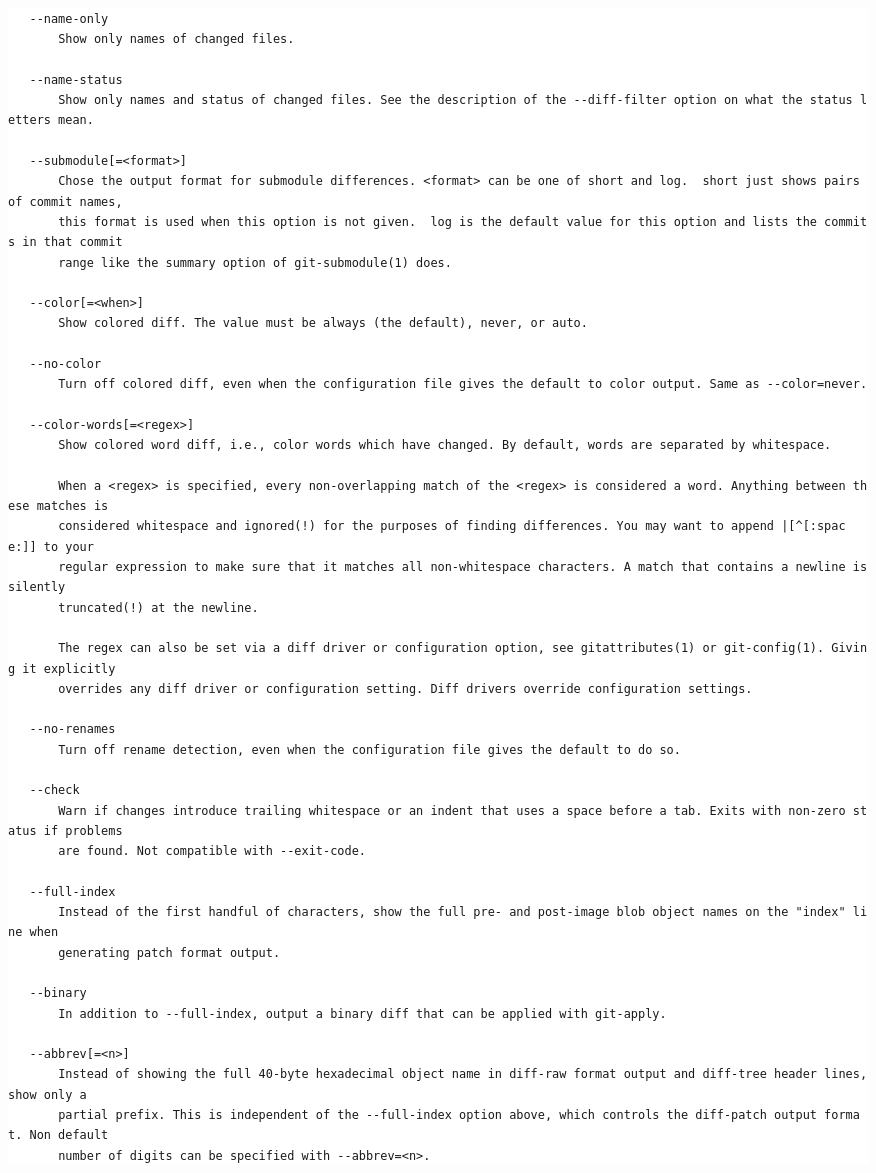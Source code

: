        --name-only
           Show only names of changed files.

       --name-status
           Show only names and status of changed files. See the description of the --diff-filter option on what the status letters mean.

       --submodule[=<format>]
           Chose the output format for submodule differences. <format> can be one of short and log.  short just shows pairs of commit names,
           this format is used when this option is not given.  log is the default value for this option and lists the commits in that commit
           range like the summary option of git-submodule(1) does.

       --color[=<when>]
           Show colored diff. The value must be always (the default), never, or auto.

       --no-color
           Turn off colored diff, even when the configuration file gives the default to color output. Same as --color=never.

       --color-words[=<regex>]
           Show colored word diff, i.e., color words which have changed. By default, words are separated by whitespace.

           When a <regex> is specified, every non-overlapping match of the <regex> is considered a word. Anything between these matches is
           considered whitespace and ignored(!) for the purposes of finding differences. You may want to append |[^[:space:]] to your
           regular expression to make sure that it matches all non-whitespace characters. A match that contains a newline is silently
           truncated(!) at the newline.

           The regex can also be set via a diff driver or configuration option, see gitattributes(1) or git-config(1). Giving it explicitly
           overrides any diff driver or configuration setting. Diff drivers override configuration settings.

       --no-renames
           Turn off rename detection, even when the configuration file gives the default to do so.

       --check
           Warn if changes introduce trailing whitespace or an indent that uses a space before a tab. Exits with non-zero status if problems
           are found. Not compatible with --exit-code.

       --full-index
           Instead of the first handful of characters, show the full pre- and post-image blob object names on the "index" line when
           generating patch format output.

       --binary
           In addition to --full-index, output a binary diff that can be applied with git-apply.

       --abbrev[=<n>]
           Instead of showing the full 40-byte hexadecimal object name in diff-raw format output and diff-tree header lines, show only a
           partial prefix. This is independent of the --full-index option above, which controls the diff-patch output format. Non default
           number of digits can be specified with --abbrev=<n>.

- Exercise goal
Among the entries, find each line that includes the string "files" and copy it.

- Written response
           Show only names of changed files.
           Show only names and status of changed files. See the description of the --diff-filter option on what the status letters mean.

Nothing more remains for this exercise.